Even if the vector lengths are long enough to overcome the vector startup overhead, the peak rate of the arithmetic pipelines may not be realised because of the delays associated with obtaining data from the cache or main memory of the computer. The POLY1 and POLY2 benchmarks quantify this dependence of computer performance on memory access bottlenecks. The computational intensity, f, of a DO-loop is defined as the number of floating-point operations performed per memory reference to an element of a vector variable [19]. The asymptotic performance, \rinf, of a computer is observed to increase as the computational intensity increases, because as this becomes larger, the effects of memory access delays become negligible compared to the time spent on arithmetic. This effect is characterised by the two parameters (\rhat, \fhalf), where \rhat~ is the peak hardware performance of the arithmetic pipeline, and \fhalf is the computational intensity required to achieve half this rate. That is to say the asymptotic performance is given by:
\rinf = \frac{\rhat}{(1+\fhalf/f)} (1)
If memory access and arithmetic are not overlapped, then \fhalf can be shown to be the ratio of arithmetic speed (in Mflop/s) to memory access speed (in Mword/s) [19]. The parameter \fhalf, like \nhalf, measures an unwanted overhead and should be as small as possible. In order to vary f and allow the peak performance to be approached, we choose a kernel loop that can be computed with maximum efficiency on any hardware. This is the evaluation of a polynomial by Horner's rule, in which case the computational intensity is the order of the polynomial, and both the multiply and add pipelines can be used in parallel. To measure \fhalf, the order of the polynomial is increased from one to ten, and the measured performance for long vectors is fitted to Eqn.(3).
The POLY1 benchmark repeats the polynomial evaluation for each order typically 1000 times for vector lengths up to 10,000, which would normally fit into the cache of a cache-based processor. Except for the first evaluation the data will therefore be found in the cache. POLY1 is therefore an in-cache test of the memory bottleneck between the arithmetic registers of the processor and its cache.
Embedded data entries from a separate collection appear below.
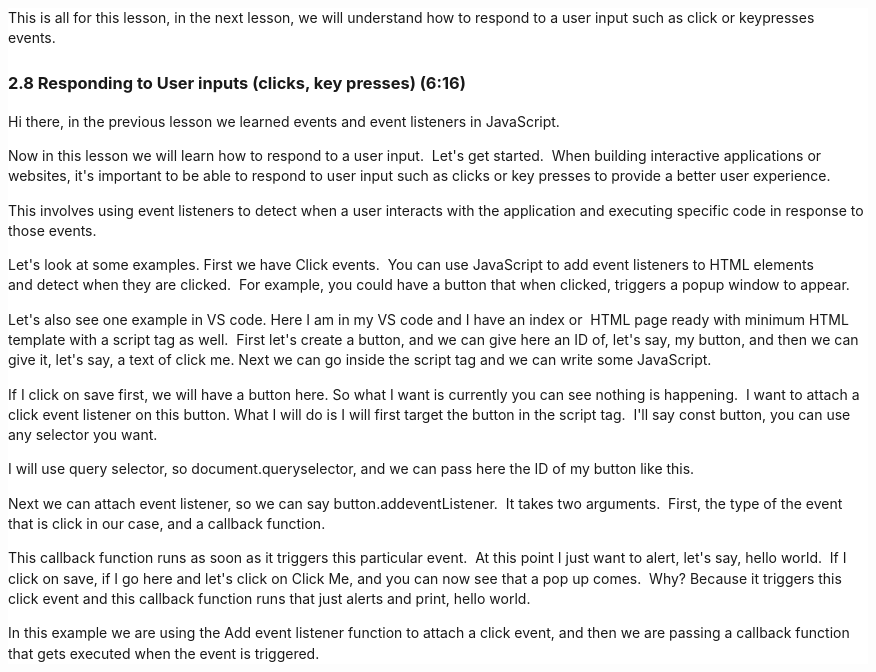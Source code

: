 This is all for this lesson, in the next lesson, we will understand how to
respond to a user input such as click or keypresses events. 

<h3 id="ch2-8">2.8 Responding to User inputs (clicks, key presses) (6:16)</h3>

Hi there, in the previous lesson we learned events and event listeners
in JavaScript. 

Now in this lesson we will learn how to respond to a user input. 
Let&apos;s get started. 
When building interactive applications or websites, it&apos;s important to
be able to respond to user input such as clicks or key presses to
provide a better user experience. 

This involves using event listeners to detect when a user interacts
with the application and executing specific code in response to those
events. 

Let&apos;s look at some examples.
First we have Click events. 
You can use JavaScript to add event listeners to HTML elements
and detect when they are clicked. 
For example, you could have a button that when clicked, triggers a popup
window to appear. 

Let&apos;s also see one example in VS code.
Here I am in my VS code and I have an index or 
HTML page ready with minimum HTML template with a script tag as well. 
First let&apos;s create a button, and we can give here an ID of, let&apos;s
say, my button, and then we can give it, let&apos;s say, a text of click me.
Next we can go inside the script tag and we can write some JavaScript. 

If I click on save first, we will have a button here.
So what I want is currently you can see nothing is happening. 
I want to attach a click event listener on this button.
What I will do is I will first target the button in the script tag. 
I&apos;ll say const button, you can use any selector you want. 

I will use query selector, so document.queryselector, and we can pass
here the ID of my button like this. 

Next we can attach event listener, so we can say
button.addeventListener. 
It takes two arguments. 
First, the type of the event that is click in our case, and a callback
function.

This callback function runs as soon as it triggers this particular
event. 
At this point I just want to alert, let&apos;s say, hello world. 
If I click on save, if I go here and let&apos;s click on Click Me, and you
can now see that a pop up comes. 
Why? Because it triggers this click event and this callback function
runs that just alerts and print, hello world. 

In this example we are using the Add event listener function to
attach a click event, and then we are passing a callback function that
gets executed when the event is triggered.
POLY2, on the other hand, flushes the cache prior to each different order and then performs only one polynomial evaluation, for vector lengths from 10,000 up to 100,000, which would normally exceed the cache size. Data will have to be brought from off-chip memory, and POLY2 is an out-of-cache test of the memory bottleneck between off-chip memory and the arithmetic registers.
The POLY1 benchmark exists as MOD1G of the EuroBen benchmarks [20]. POLY2 exists as part of the Hockney benchmarks.